-- Records provided follows --
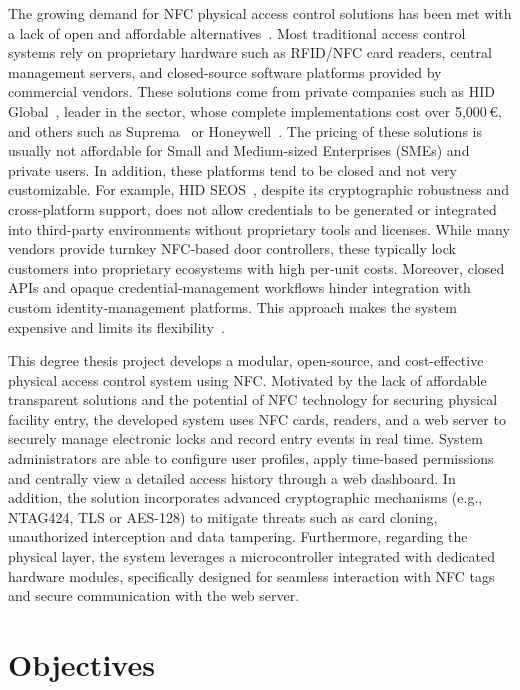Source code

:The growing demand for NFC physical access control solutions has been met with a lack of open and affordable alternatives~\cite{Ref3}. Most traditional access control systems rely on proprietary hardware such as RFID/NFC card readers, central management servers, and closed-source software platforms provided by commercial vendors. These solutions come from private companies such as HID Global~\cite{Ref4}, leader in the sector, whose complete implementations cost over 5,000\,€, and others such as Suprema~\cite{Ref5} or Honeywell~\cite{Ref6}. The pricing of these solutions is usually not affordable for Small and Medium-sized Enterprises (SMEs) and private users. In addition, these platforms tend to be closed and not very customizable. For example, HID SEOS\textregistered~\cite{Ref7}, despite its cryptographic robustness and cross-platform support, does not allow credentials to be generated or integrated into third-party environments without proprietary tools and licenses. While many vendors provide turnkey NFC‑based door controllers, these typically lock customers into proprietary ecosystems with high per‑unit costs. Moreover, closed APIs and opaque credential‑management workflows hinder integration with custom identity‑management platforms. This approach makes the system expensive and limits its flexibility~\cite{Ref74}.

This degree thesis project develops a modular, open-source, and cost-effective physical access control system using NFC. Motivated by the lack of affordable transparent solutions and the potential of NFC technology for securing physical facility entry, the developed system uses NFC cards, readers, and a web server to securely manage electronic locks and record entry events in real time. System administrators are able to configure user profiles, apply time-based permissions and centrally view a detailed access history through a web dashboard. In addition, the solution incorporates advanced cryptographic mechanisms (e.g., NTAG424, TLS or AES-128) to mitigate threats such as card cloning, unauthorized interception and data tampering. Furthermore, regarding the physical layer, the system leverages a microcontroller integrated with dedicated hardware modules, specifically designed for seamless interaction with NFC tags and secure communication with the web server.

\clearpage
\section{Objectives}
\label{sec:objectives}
-- Records provided concluded --
-- Records provided follows --
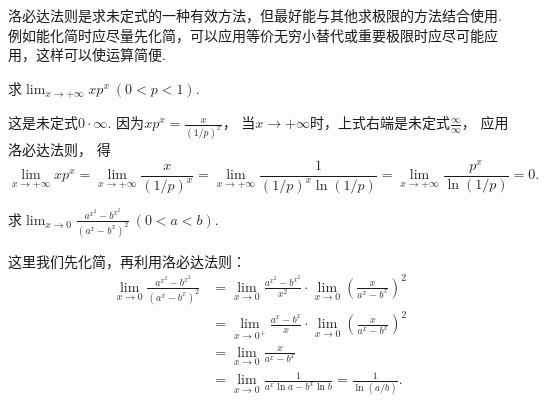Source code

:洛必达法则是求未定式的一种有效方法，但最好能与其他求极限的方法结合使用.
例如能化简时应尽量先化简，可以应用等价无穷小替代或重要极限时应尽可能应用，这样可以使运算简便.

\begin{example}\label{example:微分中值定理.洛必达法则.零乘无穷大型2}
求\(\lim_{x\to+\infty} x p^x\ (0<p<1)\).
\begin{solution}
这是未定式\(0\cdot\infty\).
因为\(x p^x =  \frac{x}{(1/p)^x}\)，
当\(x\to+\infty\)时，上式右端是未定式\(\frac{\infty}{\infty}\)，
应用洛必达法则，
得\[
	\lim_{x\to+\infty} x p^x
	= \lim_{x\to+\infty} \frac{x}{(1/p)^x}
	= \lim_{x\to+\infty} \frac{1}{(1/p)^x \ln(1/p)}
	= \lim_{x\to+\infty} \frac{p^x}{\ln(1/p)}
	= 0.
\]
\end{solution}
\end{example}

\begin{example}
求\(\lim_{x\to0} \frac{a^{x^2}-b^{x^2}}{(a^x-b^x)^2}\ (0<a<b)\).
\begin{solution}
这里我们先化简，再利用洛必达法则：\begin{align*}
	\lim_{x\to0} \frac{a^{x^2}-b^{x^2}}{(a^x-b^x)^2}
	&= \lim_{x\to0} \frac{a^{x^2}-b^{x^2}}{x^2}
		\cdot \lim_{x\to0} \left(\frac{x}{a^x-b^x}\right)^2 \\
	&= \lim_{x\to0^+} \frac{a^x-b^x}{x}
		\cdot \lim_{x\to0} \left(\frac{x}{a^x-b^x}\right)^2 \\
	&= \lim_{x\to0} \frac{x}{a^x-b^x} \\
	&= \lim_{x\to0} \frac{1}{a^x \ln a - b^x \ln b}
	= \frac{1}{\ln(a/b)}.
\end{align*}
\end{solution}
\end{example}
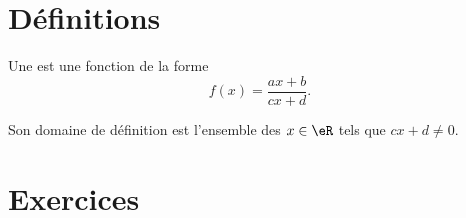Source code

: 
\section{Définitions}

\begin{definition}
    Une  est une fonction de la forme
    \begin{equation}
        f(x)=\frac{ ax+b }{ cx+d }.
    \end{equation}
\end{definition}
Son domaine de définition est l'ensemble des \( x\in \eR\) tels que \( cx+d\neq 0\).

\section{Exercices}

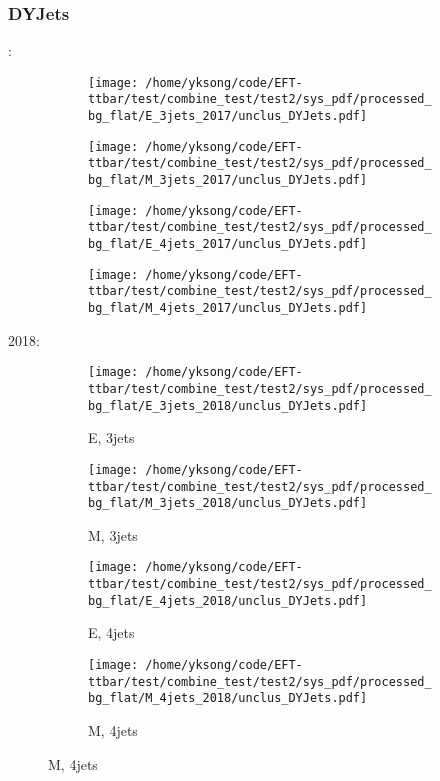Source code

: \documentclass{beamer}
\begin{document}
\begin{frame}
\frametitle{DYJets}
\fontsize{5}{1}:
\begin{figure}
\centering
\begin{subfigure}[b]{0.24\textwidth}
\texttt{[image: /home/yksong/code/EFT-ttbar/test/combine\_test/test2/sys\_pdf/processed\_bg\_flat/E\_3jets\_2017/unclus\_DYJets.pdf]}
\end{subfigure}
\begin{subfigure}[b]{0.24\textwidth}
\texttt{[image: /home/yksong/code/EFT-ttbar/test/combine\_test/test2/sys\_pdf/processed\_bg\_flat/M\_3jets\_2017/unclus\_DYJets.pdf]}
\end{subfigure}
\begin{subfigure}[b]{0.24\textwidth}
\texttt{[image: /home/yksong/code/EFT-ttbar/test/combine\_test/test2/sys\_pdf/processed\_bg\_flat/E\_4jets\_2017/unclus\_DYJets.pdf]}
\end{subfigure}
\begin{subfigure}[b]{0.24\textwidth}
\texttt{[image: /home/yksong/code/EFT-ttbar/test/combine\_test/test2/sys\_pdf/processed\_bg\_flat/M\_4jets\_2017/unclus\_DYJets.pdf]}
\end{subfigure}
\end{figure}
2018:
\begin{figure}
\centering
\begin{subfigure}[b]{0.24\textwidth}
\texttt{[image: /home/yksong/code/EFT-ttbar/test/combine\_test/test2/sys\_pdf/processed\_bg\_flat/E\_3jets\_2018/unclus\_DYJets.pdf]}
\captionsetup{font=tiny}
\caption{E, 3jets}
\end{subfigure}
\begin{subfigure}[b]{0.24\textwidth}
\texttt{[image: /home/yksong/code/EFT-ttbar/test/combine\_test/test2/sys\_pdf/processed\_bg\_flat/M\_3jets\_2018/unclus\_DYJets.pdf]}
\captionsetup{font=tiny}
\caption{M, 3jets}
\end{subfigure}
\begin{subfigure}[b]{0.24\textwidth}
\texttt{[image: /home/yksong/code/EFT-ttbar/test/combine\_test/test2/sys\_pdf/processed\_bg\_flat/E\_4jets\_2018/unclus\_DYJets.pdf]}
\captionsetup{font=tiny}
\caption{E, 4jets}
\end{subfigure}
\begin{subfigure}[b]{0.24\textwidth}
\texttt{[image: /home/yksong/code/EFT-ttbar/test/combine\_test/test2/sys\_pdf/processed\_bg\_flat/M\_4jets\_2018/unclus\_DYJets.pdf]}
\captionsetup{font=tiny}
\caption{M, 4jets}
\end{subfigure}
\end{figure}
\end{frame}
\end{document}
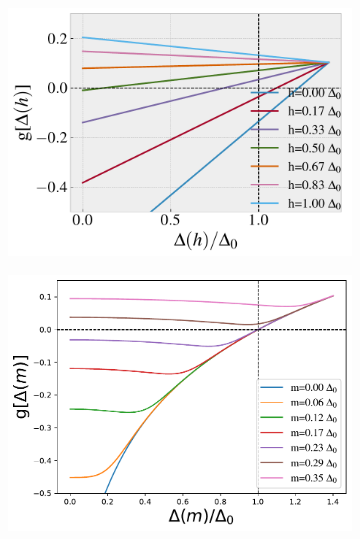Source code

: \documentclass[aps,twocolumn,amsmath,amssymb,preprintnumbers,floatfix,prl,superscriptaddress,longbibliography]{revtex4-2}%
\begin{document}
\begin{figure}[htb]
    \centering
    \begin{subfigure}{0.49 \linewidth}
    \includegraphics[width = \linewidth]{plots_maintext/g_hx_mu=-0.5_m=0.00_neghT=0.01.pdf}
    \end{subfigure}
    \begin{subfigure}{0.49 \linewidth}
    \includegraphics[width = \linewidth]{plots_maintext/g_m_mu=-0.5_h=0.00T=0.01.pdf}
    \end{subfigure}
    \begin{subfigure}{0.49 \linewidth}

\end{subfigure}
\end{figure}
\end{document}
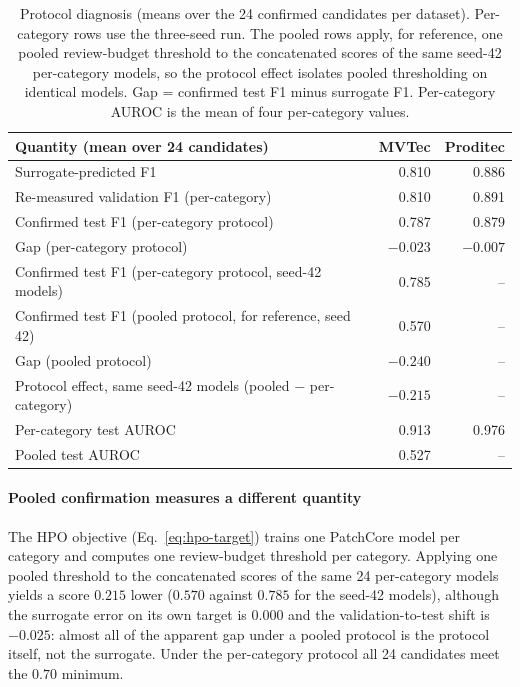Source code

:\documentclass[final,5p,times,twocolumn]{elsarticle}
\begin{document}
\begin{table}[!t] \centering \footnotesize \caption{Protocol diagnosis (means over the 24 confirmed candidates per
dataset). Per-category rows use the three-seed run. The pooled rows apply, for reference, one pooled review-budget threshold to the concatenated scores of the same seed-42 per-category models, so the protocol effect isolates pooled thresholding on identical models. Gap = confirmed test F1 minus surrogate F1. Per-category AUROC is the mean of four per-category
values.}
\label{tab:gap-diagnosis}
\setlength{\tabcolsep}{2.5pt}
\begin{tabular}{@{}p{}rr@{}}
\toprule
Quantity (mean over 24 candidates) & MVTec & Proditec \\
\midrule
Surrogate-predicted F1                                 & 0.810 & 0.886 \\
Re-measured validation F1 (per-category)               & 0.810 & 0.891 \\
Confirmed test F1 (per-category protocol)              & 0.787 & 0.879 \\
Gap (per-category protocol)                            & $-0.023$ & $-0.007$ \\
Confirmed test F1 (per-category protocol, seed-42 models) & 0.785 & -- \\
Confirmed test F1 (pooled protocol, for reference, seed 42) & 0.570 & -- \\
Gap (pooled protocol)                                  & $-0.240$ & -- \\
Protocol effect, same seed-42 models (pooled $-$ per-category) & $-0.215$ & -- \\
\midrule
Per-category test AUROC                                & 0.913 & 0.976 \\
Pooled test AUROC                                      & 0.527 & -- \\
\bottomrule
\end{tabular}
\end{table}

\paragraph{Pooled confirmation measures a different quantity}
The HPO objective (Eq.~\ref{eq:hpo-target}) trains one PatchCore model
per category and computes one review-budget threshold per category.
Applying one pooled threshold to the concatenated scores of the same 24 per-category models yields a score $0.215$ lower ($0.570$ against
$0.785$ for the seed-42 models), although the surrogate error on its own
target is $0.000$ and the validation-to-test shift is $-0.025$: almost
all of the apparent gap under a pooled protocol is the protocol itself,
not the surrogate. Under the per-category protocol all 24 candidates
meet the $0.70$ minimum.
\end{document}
-- Records provided concluded --
After locating "例如能化简时应尽量先化简，可" and "Son domaine de" in the records above, return exactly the line holding each one and every line between them; leave out the pictures.

例如能化简时应尽量先化简，可以应用等价无穷小替代或重要极限时应尽可能应用，这样可以使运算简便.

\begin{example}\label{example:微分中值定理.洛必达法则.零乘无穷大型2}
求\(\lim_{x\to+\infty} x p^x\ (0<p<1)\).
\begin{solution}
这是未定式\(0\cdot\infty\).
因为\(x p^x =  \frac{x}{(1/p)^x}\)，
当\(x\to+\infty\)时，上式右端是未定式\(\frac{\infty}{\infty}\)，
应用洛必达法则，
得\[
	\lim_{x\to+\infty} x p^x
	= \lim_{x\to+\infty} \frac{x}{(1/p)^x}
	= \lim_{x\to+\infty} \frac{1}{(1/p)^x \ln(1/p)}
	= \lim_{x\to+\infty} \frac{p^x}{\ln(1/p)}
	= 0.
\]
\end{solution}
\end{example}

\begin{example}
求\(\lim_{x\to0} \frac{a^{x^2}-b^{x^2}}{(a^x-b^x)^2}\ (0<a<b)\).
\begin{solution}
这里我们先化简，再利用洛必达法则：\begin{align*}
	\lim_{x\to0} \frac{a^{x^2}-b^{x^2}}{(a^x-b^x)^2}
	&= \lim_{x\to0} \frac{a^{x^2}-b^{x^2}}{x^2}
		\cdot \lim_{x\to0} \left(\frac{x}{a^x-b^x}\right)^2 \\
	&= \lim_{x\to0^+} \frac{a^x-b^x}{x}
		\cdot \lim_{x\to0} \left(\frac{x}{a^x-b^x}\right)^2 \\
	&= \lim_{x\to0} \frac{x}{a^x-b^x} \\
	&= \lim_{x\to0} \frac{1}{a^x \ln a - b^x \ln b}
	= \frac{1}{\ln(a/b)}.
\end{align*}
\end{solution}
\end{example}
Source code

: 
\section{Définitions}

\begin{definition}
    Une  est une fonction de la forme
    \begin{equation}
        f(x)=\frac{ ax+b }{ cx+d }.
    \end{equation}
\end{definition}
Son domaine de définition est l'ensemble des \( x\in \eR\) tels que \( cx+d\neq 0\).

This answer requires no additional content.